Looking at Figure 2, we also notice that virtual memory provides memory protection by providing a different address space for each process. Programs are compiled within their own address space because while they are running they could change dynamically.

Speeding Up Address Translation

Swapping pages in and out of main memory can be expensive. Every access to main memory means one memory access to obtain the physical address and a second access to get the data. To reduce this overhead, a Translation Lookaside Buffer (TLB) has been created. The TLB acts as a cache for page table entries that map to physical pages only. A TLB works on the principle of locality of reference, both temporal and spatial locality.

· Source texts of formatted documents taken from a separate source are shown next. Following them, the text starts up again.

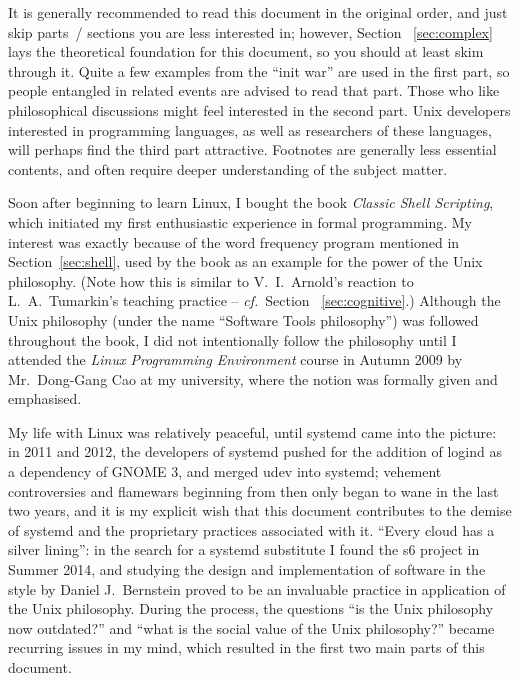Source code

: \documentclass{article}
\newcommand*{\cf}{\emph{cf.}}
\begin{document}
It is generally recommended to read this document in the original order, and
just skip parts~/ sections you are less interested in; however, Section~%
\ref{sec:complex} lays the theoretical foundation for this document, so you
should at least skim through it.  Quite a few examples from the ``init war''
are used in the first part, so people entangled in related events are advised
to read that part.  Those who like philosophical discussions might feel
interested in the second part.  Unix developers interested in programming
languages, as well as researchers of these languages, will perhaps find
the third part attractive.  Footnotes are generally less essential
contents, and often require deeper understanding of the subject matter.





\newpart
\printbibliography[heading = bibintoc, title = References]
\newpage
{}\label{sec:afterword}

Soon after beginning to learn Linux, I bought the book \emph{Classic Shell
Scripting}, which initiated my first enthusiastic experience in formal
programming.  My interest was exactly because of the word frequency program
mentioned in Section~\ref{sec:shell}, used by the book as an example for the
power of the Unix philosophy.  (Note how this is similar to V.~I.\ Arnold's
reaction to L.~A.\ Tumarkin's teaching practice -- \cf~Section~%
\ref{sec:cognitive}.)  Although the Unix philosophy (under the name
``Software Tools philosophy'') was followed throughout the book, I did
not intentionally follow the philosophy until I attended the \emph{Linux
Programming Environment} course in Autumn 2009 by Mr.\ Dong-Gang Cao
at my university, where the notion was formally given and emphasised.

My life with Linux was relatively peaceful, until systemd came into the picture:
in 2011 and 2012, the developers of systemd pushed for the addition of logind
as a dependency of GNOME 3, and merged udev into
systemd; vehement controversies and flamewars beginning
from then only began to wane in the last two years,
and it is my explicit wish that this document contributes to the demise of
systemd and the proprietary practices associated with it.  ``Every cloud has
a silver lining'': in the search for a systemd substitute I found the s6 project
in Summer 2014, and studying the design and implementation of software in the
style by Daniel J.\ Bernstein proved to be an invaluable practice in application
of the Unix philosophy.  During the process, the questions ``is the Unix
philosophy now outdated?'' and ``what is the social value of the Unix
philosophy?'' became recurring issues in my mind, which resulted
in the first two main parts of this document.
\end{document}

Given a virtual page number the memory management unit looks up the TLB to see if it exists. If the translation exists, we get a "TLB hit" and the physical page number is used to form the address. If the translation does not exist, a "TLB miss" is registered. This page might be there in memory, just not in the TLB. In this case, the translation is missing and the CPU loads the translation from the page table to the TLB. But if the translation is not in the page table, then a page fault has occurred. In this case, an exception is invoked. Therefore a page fault is an interrupt triggered by the MMU.

A page fault can be generated due to the following:

  • Page is not resident,
  • Page is invalid,
  • Permission is not enough for operation.

The page that generates the page fault will have to be made available – another page will have to be replaced in the page table. Below are a few page replacement policies that might be implemented.

  1. FIFO — First in/First Out A page that was in physical memory the longest is replaced.
  2. LRU — Least Recently Used A page that has not been accessed for the longest time is replaced. Here the principle of locality is exploited. A page that is referenced will most likely be referenced again.